Sabtu, 07 Juni 2008

Paragraf Persetubuhan.


I

Semerbak nyanyian tubuhmu membangunkan segumpal wajah yang lama terbenam dalam merah. Kematian. Begitu erat ia mengalunkan cerita cinta berkalung daundaun yang berguguran dari matamata bersolek kecantikan.

Lalu engkau memberi isyarat pada tubuhmu untuk diam. Sejenak. Dan membiarkan dengungdengung dari nada yang lain untuk memainkan instrumeninstrumen sedih yang menerbangkan setiap kata pada bentuk tak bernama yang memiliki banyak pintupintu untuk dimasuki.
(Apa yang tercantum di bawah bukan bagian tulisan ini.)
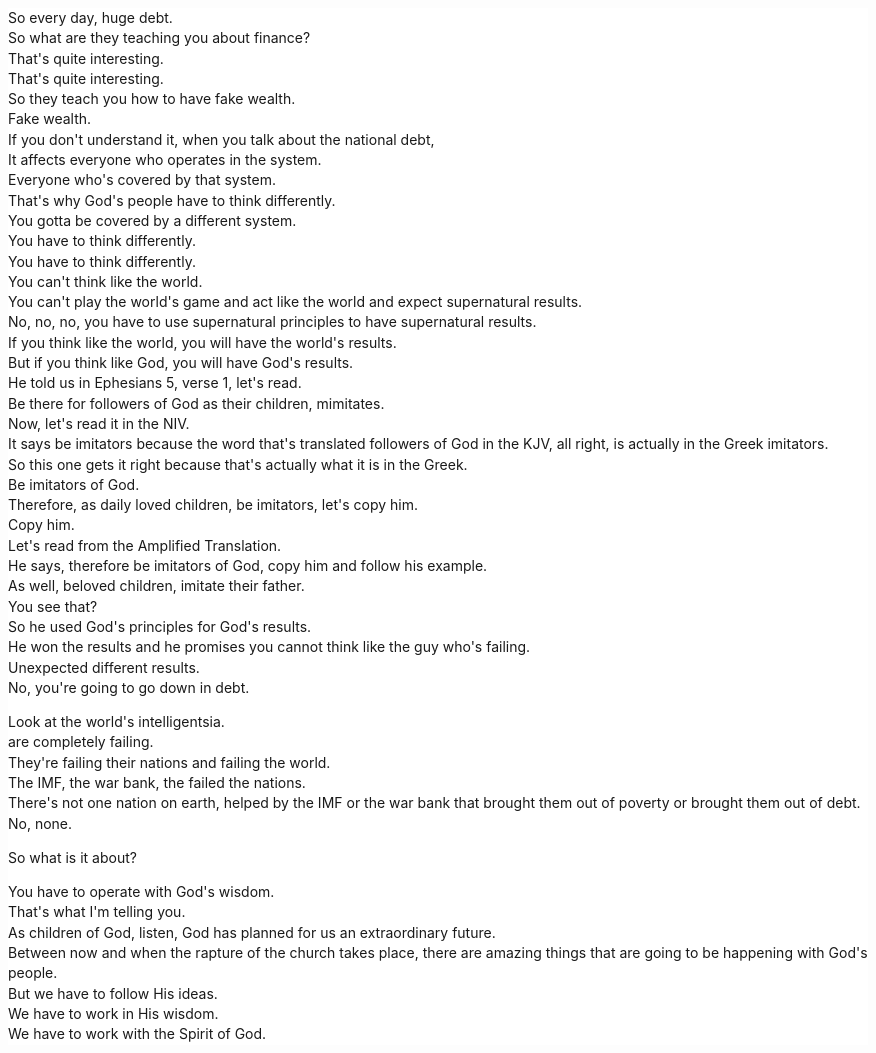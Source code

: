 
  
 So every day, huge debt.  
So what are they teaching you about finance?  
That's quite interesting.  
That's quite interesting.  
So they teach you how to have fake wealth.  
Fake wealth.  
If you don't understand it, when you talk about the national debt,  
 It affects everyone who operates in the system.  
Everyone who's covered by that system.  
That's why God's people have to think differently.  
You gotta be covered by a different system.  
You have to think differently.  
You have to think differently.  
You can't think like the world.  
You can't play the world's game and act like the world and expect supernatural results.  
 No, no, no, you have to use supernatural principles to have supernatural results.  
If you think like the world, you will have the world's results.  
But if you think like God, you will have God's results.  
He told us in Ephesians 5, verse 1, let's read.  
 Be there for followers of God as their children, mimitates.  
Now, let's read it in the NIV.  
It says be imitators because the word that's translated followers of God in the KJV, all right, is actually in the Greek imitators.  
So this one gets it right because that's actually what it is in the Greek.  
 Be imitators of God.  
Therefore, as daily loved children, be imitators, let's copy him.  
Copy him.  
Let's read from the Amplified Translation.  
He says, therefore be imitators of God, copy him and follow his example.  
As well, beloved children, imitate their father.  
You see that?  
 So he used God's principles for God's results.  
He won the results and he promises you cannot think like the guy who's failing.  
Unexpected different results.  
No, you're going to go down in debt.  


  
Look at the world's intelligentsia.  
 are completely failing.  
They're failing their nations and failing the world.  
The IMF, the war bank, the failed the nations.  
There's not one nation on earth, helped by the IMF or the war bank that brought them out of poverty or brought them out of debt.  
No, none.  


  
 So what is it about?  


  
You have to operate with God's wisdom.  
That's what I'm telling you.  
As children of God, listen, God has planned for us an extraordinary future.  
Between now and when the rapture of the church takes place, there are amazing things that are going to be happening with God's people.  
 But we have to follow His ideas.  
We have to work in His wisdom.  
We have to work with the Spirit of God.  
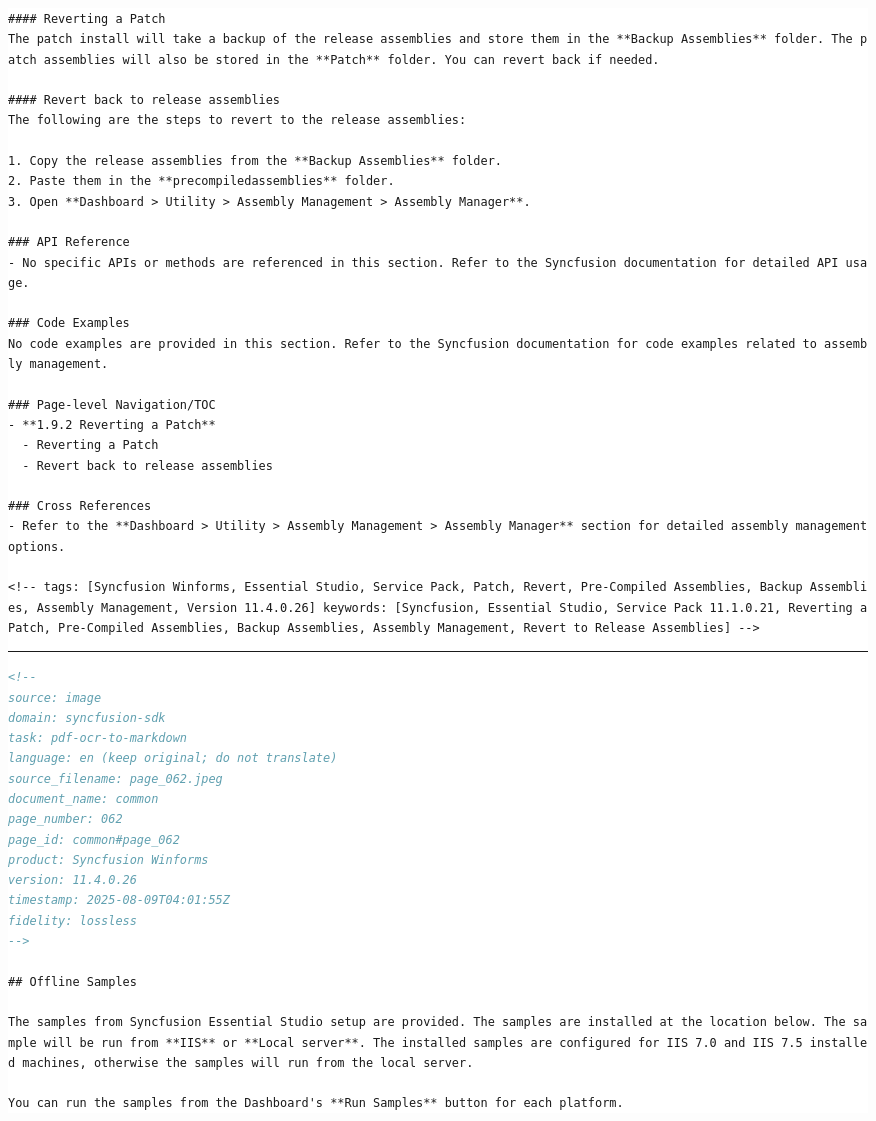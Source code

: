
 ```
#### Reverting a Patch
The patch install will take a backup of the release assemblies and store them in the **Backup Assemblies** folder. The patch assemblies will also be stored in the **Patch** folder. You can revert back if needed.

#### Revert back to release assemblies
The following are the steps to revert to the release assemblies:

1. Copy the release assemblies from the **Backup Assemblies** folder.
2. Paste them in the **precompiledassemblies** folder.
3. Open **Dashboard > Utility > Assembly Management > Assembly Manager**.

### API Reference
- No specific APIs or methods are referenced in this section. Refer to the Syncfusion documentation for detailed API usage.

### Code Examples
No code examples are provided in this section. Refer to the Syncfusion documentation for code examples related to assembly management.

### Page-level Navigation/TOC
- **1.9.2 Reverting a Patch**
  - Reverting a Patch
  - Revert back to release assemblies

### Cross References
- Refer to the **Dashboard > Utility > Assembly Management > Assembly Manager** section for detailed assembly management options.

<!-- tags: [Syncfusion Winforms, Essential Studio, Service Pack, Patch, Revert, Pre-Compiled Assemblies, Backup Assemblies, Assembly Management, Version 11.4.0.26] keywords: [Syncfusion, Essential Studio, Service Pack 11.1.0.21, Reverting a Patch, Pre-Compiled Assemblies, Backup Assemblies, Assembly Management, Revert to Release Assemblies] -->
```


---



```html
<!-- 
source: image
domain: syncfusion-sdk
task: pdf-ocr-to-markdown
language: en (keep original; do not translate)
source_filename: page_062.jpeg
document_name: common
page_number: 062
page_id: common#page_062
product: Syncfusion Winforms
version: 11.4.0.26
timestamp: 2025-08-09T04:01:55Z
fidelity: lossless
-->

## Offline Samples

The samples from Syncfusion Essential Studio setup are provided. The samples are installed at the location below. The sample will be run from **IIS** or **Local server**. The installed samples are configured for IIS 7.0 and IIS 7.5 installed machines, otherwise the samples will run from the local server.

You can run the samples from the Dashboard's **Run Samples** button for each platform.

```
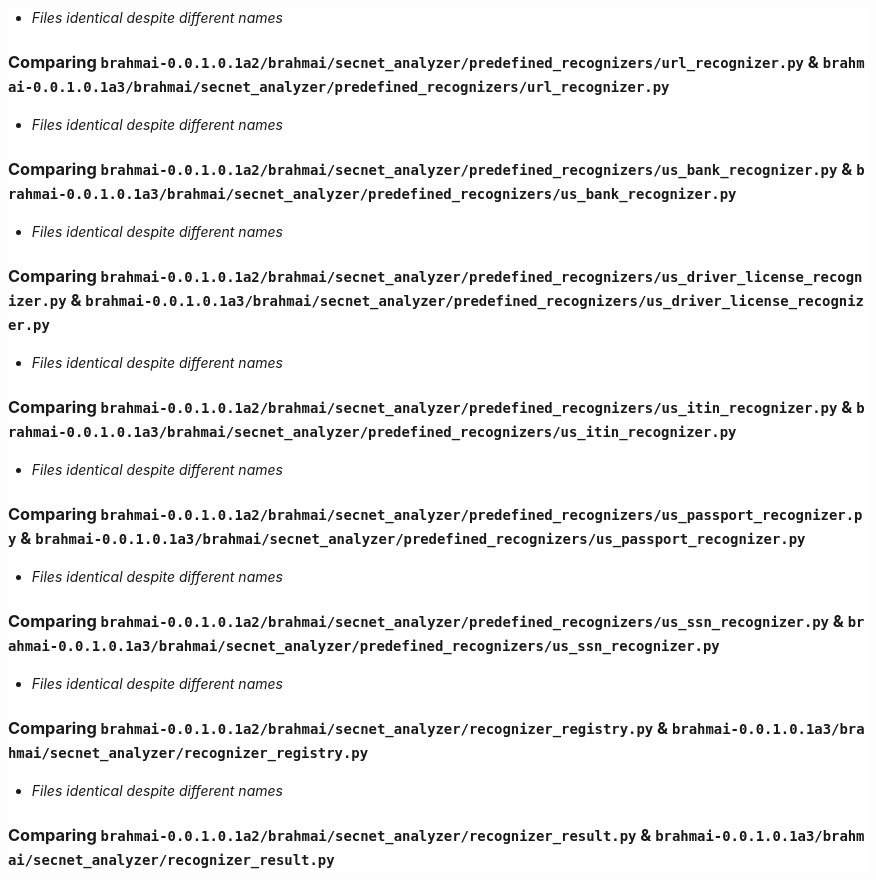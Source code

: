  * *Files identical despite different names*

### Comparing `brahmai-0.0.1.0.1a2/brahmai/secnet_analyzer/predefined_recognizers/url_recognizer.py` & `brahmai-0.0.1.0.1a3/brahmai/secnet_analyzer/predefined_recognizers/url_recognizer.py`

 * *Files identical despite different names*

### Comparing `brahmai-0.0.1.0.1a2/brahmai/secnet_analyzer/predefined_recognizers/us_bank_recognizer.py` & `brahmai-0.0.1.0.1a3/brahmai/secnet_analyzer/predefined_recognizers/us_bank_recognizer.py`

 * *Files identical despite different names*

### Comparing `brahmai-0.0.1.0.1a2/brahmai/secnet_analyzer/predefined_recognizers/us_driver_license_recognizer.py` & `brahmai-0.0.1.0.1a3/brahmai/secnet_analyzer/predefined_recognizers/us_driver_license_recognizer.py`

 * *Files identical despite different names*

### Comparing `brahmai-0.0.1.0.1a2/brahmai/secnet_analyzer/predefined_recognizers/us_itin_recognizer.py` & `brahmai-0.0.1.0.1a3/brahmai/secnet_analyzer/predefined_recognizers/us_itin_recognizer.py`

 * *Files identical despite different names*

### Comparing `brahmai-0.0.1.0.1a2/brahmai/secnet_analyzer/predefined_recognizers/us_passport_recognizer.py` & `brahmai-0.0.1.0.1a3/brahmai/secnet_analyzer/predefined_recognizers/us_passport_recognizer.py`

 * *Files identical despite different names*

### Comparing `brahmai-0.0.1.0.1a2/brahmai/secnet_analyzer/predefined_recognizers/us_ssn_recognizer.py` & `brahmai-0.0.1.0.1a3/brahmai/secnet_analyzer/predefined_recognizers/us_ssn_recognizer.py`

 * *Files identical despite different names*

### Comparing `brahmai-0.0.1.0.1a2/brahmai/secnet_analyzer/recognizer_registry.py` & `brahmai-0.0.1.0.1a3/brahmai/secnet_analyzer/recognizer_registry.py`

 * *Files identical despite different names*

### Comparing `brahmai-0.0.1.0.1a2/brahmai/secnet_analyzer/recognizer_result.py` & `brahmai-0.0.1.0.1a3/brahmai/secnet_analyzer/recognizer_result.py`
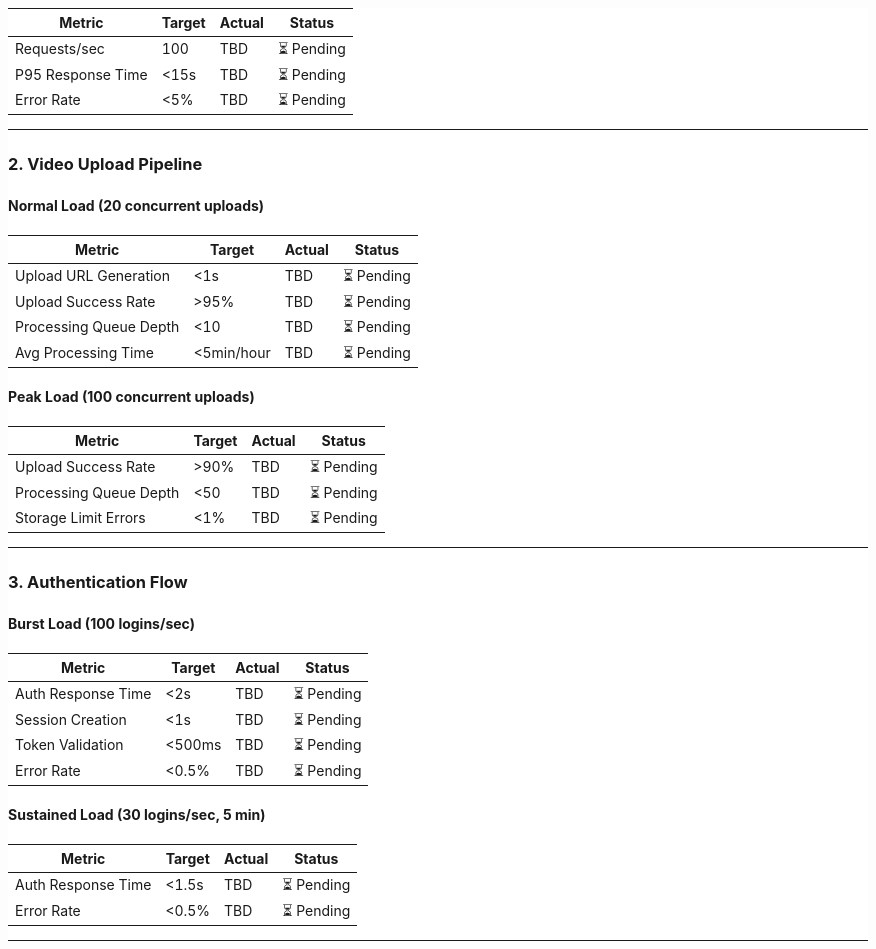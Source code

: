 | Metric | Target | Actual | Status |
|--------|--------|--------|--------|
| Requests/sec | 100 | TBD | ⏳ Pending |
| P95 Response Time | <15s | TBD | ⏳ Pending |
| Error Rate | <5% | TBD | ⏳ Pending |

---

### 2. Video Upload Pipeline

#### Normal Load (20 concurrent uploads)

| Metric | Target | Actual | Status |
|--------|--------|--------|--------|
| Upload URL Generation | <1s | TBD | ⏳ Pending |
| Upload Success Rate | >95% | TBD | ⏳ Pending |
| Processing Queue Depth | <10 | TBD | ⏳ Pending |
| Avg Processing Time | <5min/hour | TBD | ⏳ Pending |

#### Peak Load (100 concurrent uploads)

| Metric | Target | Actual | Status |
|--------|--------|--------|--------|
| Upload Success Rate | >90% | TBD | ⏳ Pending |
| Processing Queue Depth | <50 | TBD | ⏳ Pending |
| Storage Limit Errors | <1% | TBD | ⏳ Pending |

---

### 3. Authentication Flow

#### Burst Load (100 logins/sec)

| Metric | Target | Actual | Status |
|--------|--------|--------|--------|
| Auth Response Time | <2s | TBD | ⏳ Pending |
| Session Creation | <1s | TBD | ⏳ Pending |
| Token Validation | <500ms | TBD | ⏳ Pending |
| Error Rate | <0.5% | TBD | ⏳ Pending |

#### Sustained Load (30 logins/sec, 5 min)

| Metric | Target | Actual | Status |
|--------|--------|--------|--------|
| Auth Response Time | <1.5s | TBD | ⏳ Pending |
| Error Rate | <0.5% | TBD | ⏳ Pending |

---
Di sana kita menyudut dan tersulut suatu entah yang berdarah. Parah. Kita bergegas membalut kesunyiankesunyian secara serentak dengan senyumsenyum yang terkulum seperti halnya fontfont vokal berambut ikal.

Gerimis jatuh meringis. Tanpa kata. Bayangbayangmu berhamburan menjumputi remahremah tanah yang menerbangkan sayapsayapku pada kalimatkalimat rekat dan mengikat menjelma paragraf.

Aku terhempas dengan perut yang terantuk keras pada batubatu, yang mulai terantuk; dalam diriku.

II

Lalu engkau tertawa.

Jika saja kita punya cukup waktu untuk menulisi langit dengan awanawan pastel yang berhamburan hurufhuruf tanpa luka pada detik ketika engkau menjerit kecil, mungkin hujan enggan mampir barang segelintir.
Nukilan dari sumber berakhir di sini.